笠原と一緒にいた彼の友人からは、「こいつ離婚して落ち込んでいるんだ」と聞かされていたので、てっきり独身だと思っていた。
そこから徐々に仲良くなり、連絡先を交換し、幾度かデートをする関係になった。
だがデートを始め2ヶ月が過ぎたある日、2人の関係を知らない仕事関係者から聞かされた。
「笠原さんってほんと素敵。仕事もできて奥様も美人でやり手で。理想の夫婦だわ」
光里は驚きつつ、悟られないように聞いた。
「あれ?笠原さんって離婚されたんじゃ…?」
「ううん。この間広尾のご自宅付近で、仲よさそうに歩いているのを見たよ」
何が何だかわからず、光里は半信半疑で笠原にLINEをした。
Hikari『笠原さんって、もしかして奥さんとまだ離婚してないんですか?』
数時間経っても既読にならない。
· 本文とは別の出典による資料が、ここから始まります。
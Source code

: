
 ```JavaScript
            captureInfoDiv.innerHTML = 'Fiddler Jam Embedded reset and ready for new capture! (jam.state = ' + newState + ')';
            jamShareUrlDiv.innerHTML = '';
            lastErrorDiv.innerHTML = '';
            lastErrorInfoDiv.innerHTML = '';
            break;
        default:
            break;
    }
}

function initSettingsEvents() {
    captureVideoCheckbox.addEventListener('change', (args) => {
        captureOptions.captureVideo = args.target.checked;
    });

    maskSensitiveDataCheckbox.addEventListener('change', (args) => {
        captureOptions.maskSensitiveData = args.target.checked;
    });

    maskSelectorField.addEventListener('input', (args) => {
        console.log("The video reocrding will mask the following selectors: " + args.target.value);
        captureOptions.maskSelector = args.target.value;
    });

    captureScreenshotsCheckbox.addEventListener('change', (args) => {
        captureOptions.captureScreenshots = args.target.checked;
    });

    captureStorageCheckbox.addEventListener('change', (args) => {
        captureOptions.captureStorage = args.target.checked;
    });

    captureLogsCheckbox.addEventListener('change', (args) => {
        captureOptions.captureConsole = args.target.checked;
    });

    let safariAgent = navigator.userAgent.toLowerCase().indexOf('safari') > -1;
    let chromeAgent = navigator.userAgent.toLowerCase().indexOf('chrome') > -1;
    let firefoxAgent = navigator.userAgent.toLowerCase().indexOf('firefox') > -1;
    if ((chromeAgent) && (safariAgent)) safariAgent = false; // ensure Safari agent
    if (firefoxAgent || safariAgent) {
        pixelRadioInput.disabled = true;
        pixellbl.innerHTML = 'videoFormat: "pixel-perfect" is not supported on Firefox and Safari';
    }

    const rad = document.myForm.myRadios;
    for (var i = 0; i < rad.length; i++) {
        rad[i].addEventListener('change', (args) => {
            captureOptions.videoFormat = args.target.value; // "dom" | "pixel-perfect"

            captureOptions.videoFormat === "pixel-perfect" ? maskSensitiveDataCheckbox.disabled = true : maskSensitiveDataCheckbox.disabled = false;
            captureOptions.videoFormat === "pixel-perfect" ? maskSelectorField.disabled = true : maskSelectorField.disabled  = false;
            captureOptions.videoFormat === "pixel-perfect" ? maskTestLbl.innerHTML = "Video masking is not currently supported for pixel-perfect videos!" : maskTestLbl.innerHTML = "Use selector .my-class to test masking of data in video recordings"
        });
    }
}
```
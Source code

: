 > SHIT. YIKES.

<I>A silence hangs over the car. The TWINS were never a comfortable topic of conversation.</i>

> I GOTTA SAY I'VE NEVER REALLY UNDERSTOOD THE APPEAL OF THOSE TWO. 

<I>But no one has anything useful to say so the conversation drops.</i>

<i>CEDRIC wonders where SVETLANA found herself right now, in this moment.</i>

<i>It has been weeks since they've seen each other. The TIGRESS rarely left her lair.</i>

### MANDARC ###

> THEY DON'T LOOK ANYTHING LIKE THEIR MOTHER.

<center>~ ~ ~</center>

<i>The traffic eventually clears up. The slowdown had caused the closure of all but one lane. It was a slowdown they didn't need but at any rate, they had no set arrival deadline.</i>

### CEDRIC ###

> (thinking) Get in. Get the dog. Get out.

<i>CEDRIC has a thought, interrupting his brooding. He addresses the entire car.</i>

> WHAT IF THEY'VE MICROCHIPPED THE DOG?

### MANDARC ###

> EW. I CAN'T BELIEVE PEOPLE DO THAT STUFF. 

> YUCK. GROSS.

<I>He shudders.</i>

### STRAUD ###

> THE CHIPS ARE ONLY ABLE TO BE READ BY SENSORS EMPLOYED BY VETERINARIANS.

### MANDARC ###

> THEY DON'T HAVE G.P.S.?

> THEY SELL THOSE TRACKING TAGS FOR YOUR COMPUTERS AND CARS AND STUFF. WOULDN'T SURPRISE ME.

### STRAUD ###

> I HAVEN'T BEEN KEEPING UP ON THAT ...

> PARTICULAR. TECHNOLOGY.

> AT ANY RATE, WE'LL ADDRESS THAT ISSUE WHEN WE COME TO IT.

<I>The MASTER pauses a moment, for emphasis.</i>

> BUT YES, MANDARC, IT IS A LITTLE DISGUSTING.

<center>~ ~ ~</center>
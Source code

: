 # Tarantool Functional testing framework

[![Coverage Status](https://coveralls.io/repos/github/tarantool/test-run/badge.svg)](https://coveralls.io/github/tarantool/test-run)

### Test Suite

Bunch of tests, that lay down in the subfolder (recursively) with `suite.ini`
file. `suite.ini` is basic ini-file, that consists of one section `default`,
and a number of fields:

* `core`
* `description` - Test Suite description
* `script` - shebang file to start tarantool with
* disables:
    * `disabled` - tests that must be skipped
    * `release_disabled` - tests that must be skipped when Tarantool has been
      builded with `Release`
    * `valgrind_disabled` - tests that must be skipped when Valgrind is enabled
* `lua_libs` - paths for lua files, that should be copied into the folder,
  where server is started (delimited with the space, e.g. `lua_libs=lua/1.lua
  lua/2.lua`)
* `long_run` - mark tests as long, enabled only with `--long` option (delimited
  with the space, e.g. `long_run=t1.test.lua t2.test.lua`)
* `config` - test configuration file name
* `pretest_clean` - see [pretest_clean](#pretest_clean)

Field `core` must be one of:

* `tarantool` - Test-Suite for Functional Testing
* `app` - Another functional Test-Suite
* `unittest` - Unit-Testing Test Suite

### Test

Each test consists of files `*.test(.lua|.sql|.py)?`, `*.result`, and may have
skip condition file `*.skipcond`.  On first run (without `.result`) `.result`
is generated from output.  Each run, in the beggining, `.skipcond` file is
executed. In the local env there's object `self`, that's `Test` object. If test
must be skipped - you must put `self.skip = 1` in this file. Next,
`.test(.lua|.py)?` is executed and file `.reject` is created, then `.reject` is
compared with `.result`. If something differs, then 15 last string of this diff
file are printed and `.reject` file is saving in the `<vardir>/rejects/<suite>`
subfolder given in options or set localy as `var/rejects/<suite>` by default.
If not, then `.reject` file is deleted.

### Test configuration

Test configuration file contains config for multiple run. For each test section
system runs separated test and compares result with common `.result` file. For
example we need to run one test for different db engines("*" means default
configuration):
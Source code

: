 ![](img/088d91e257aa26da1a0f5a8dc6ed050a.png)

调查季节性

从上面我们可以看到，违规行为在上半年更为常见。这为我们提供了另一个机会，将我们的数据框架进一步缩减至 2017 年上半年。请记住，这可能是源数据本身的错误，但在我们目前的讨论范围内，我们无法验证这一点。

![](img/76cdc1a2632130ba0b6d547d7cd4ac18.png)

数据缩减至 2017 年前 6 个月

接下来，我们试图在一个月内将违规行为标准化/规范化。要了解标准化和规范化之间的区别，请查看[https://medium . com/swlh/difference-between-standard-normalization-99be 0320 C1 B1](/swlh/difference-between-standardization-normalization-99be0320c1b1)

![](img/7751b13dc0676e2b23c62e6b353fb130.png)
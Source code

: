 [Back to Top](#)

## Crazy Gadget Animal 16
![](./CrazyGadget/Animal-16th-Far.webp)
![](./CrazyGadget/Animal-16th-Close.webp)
不安でその日は仕事に集中できなかった。
返事が来ないまま2週間が過ぎ、どうやら彼からブロックされていることに気がついた。
それが3ヶ月前の出来事。
唯一の救いは、体の関係がなかったこと。
だから「忘れて何もなかったことにしよう」と思っていたが、笠原妻にとっては違ったようだ。
どこで見られていたのか、彼女に光里と笠原がデートをしていたのがバレたらしい。
そもそも、笠原妻があの大手事務所のマネージメント部長などとは思ってもみなかった。
「プライベートに口出すつもりはないが、仕事が絡めば別だ。自分の行動に責任を持ちなさい」
「でも、笠原さんとはそんな関係では…」
そう言いかけて、口をつぐんだ。体の関係こそなかったが、勘違いされてもおかしくない。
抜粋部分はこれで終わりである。